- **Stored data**
· · · · · · ·

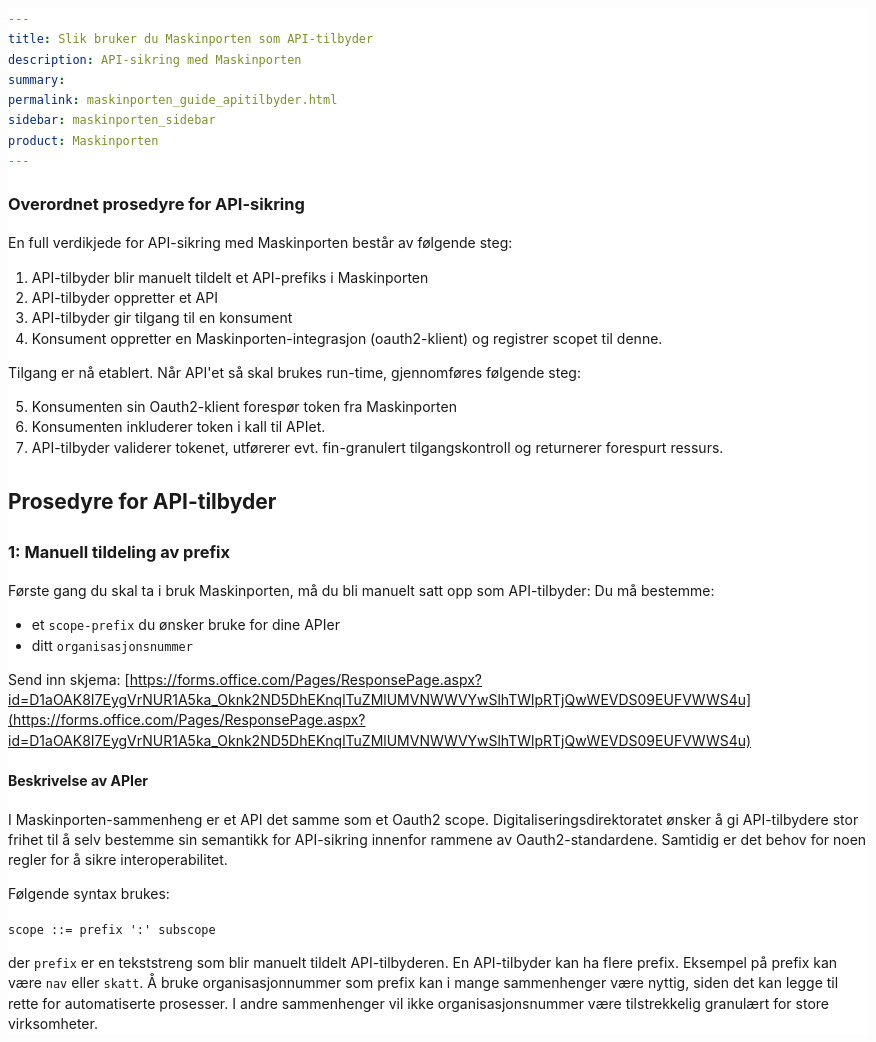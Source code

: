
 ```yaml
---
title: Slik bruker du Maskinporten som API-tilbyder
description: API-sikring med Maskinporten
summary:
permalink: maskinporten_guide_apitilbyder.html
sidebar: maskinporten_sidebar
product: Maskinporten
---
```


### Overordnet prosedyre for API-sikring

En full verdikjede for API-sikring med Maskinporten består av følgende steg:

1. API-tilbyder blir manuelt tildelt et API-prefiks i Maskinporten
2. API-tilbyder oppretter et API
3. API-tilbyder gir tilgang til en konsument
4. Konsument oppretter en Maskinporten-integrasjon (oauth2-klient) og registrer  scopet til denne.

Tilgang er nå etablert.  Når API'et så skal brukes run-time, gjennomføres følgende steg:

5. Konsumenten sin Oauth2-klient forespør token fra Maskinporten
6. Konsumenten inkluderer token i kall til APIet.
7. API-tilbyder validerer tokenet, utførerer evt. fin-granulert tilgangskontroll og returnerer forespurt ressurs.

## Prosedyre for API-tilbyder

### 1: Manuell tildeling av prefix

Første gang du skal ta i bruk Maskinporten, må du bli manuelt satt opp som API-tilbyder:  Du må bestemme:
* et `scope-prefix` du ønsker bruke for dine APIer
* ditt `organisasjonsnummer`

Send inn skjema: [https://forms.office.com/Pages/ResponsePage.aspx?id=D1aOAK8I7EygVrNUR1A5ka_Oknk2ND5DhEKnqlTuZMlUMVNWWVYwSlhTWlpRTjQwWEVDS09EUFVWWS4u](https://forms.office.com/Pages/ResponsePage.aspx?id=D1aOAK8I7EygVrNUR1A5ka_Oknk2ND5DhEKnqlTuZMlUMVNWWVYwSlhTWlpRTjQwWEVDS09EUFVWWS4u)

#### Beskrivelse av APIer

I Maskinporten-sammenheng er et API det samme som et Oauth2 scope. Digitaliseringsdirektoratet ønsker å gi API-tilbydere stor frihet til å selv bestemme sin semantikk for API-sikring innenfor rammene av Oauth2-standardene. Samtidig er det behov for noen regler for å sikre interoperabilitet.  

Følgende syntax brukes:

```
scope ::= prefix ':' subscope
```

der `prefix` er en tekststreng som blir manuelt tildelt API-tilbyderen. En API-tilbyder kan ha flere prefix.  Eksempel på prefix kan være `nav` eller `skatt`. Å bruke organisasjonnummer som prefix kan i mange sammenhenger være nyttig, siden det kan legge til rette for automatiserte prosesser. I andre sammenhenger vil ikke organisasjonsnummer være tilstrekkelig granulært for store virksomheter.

· · · · · · ·

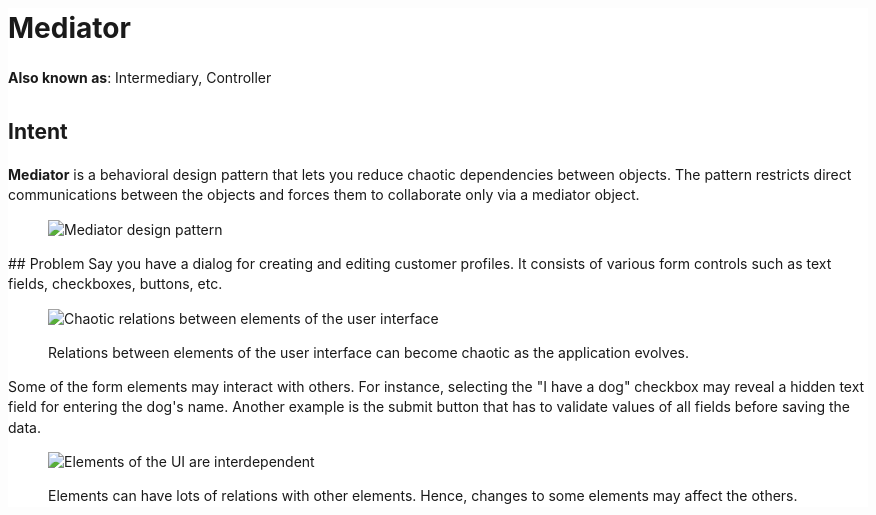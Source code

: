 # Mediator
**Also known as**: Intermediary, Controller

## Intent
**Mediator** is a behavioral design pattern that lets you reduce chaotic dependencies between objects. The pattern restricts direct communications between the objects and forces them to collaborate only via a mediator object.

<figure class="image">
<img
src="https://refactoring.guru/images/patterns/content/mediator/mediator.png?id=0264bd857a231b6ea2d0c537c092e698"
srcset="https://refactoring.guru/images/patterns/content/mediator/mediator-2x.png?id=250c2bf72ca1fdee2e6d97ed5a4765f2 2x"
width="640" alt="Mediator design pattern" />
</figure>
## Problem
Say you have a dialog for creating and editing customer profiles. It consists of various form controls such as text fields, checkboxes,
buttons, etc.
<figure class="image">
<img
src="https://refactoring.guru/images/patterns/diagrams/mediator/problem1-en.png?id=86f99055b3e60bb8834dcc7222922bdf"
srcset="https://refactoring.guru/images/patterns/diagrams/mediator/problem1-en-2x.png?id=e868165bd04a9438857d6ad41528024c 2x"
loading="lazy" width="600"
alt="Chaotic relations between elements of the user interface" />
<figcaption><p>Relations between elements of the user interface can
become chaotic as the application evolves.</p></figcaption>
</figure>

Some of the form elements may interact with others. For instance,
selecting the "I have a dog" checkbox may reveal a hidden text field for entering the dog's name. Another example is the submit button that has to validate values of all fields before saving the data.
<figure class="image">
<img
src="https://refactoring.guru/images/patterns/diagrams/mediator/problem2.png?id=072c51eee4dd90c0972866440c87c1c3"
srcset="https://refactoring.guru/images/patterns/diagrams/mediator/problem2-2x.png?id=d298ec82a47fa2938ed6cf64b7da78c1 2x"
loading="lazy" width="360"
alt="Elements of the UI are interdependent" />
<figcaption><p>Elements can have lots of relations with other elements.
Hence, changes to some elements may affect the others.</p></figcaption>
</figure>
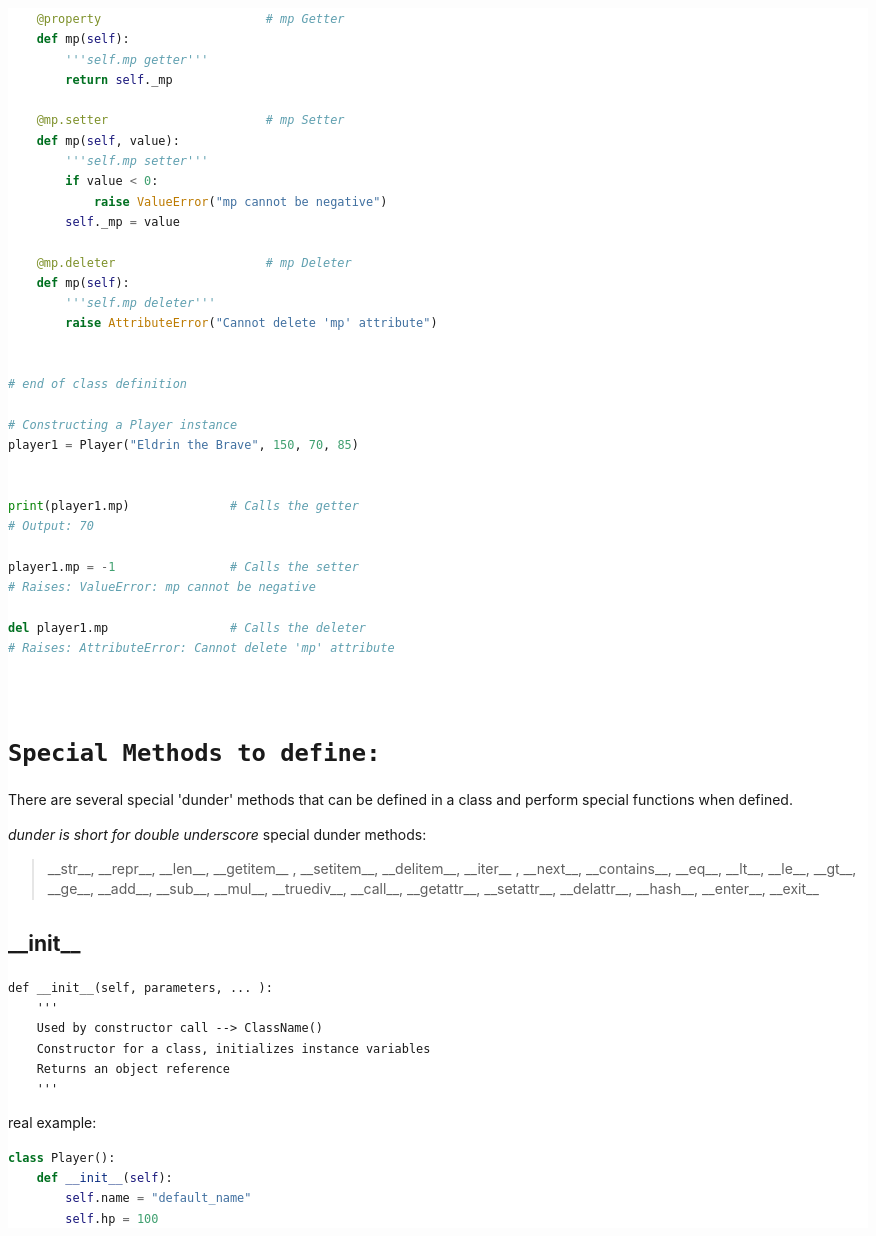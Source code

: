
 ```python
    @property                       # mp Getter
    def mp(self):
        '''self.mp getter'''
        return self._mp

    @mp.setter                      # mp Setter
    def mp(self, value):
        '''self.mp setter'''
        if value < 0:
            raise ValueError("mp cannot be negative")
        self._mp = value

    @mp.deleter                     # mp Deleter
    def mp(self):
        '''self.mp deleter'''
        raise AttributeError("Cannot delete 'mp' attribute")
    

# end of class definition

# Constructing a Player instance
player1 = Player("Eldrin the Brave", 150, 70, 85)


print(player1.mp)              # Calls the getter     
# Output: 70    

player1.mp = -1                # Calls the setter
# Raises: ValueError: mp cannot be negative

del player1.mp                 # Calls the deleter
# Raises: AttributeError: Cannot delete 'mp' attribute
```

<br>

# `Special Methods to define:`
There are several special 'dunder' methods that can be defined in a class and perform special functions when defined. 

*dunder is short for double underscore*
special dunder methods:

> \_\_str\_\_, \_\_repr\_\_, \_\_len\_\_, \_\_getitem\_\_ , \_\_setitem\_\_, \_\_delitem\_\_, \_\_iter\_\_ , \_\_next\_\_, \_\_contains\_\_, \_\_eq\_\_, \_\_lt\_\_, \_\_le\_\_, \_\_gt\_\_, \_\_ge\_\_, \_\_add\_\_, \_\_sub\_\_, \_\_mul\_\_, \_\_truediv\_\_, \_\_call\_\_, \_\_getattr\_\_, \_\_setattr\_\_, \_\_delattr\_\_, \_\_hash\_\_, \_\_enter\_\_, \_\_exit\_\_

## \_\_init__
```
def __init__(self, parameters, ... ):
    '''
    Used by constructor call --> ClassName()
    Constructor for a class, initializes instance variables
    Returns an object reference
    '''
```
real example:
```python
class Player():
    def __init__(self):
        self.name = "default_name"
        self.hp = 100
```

· · · · · · ·

- **What you are asked to do**
Extract every line of the records above that contains the word "others".

- **Exercise answer**
Some of the form elements may interact with others. For instance,
Hence, changes to some elements may affect the others.</p></figcaption>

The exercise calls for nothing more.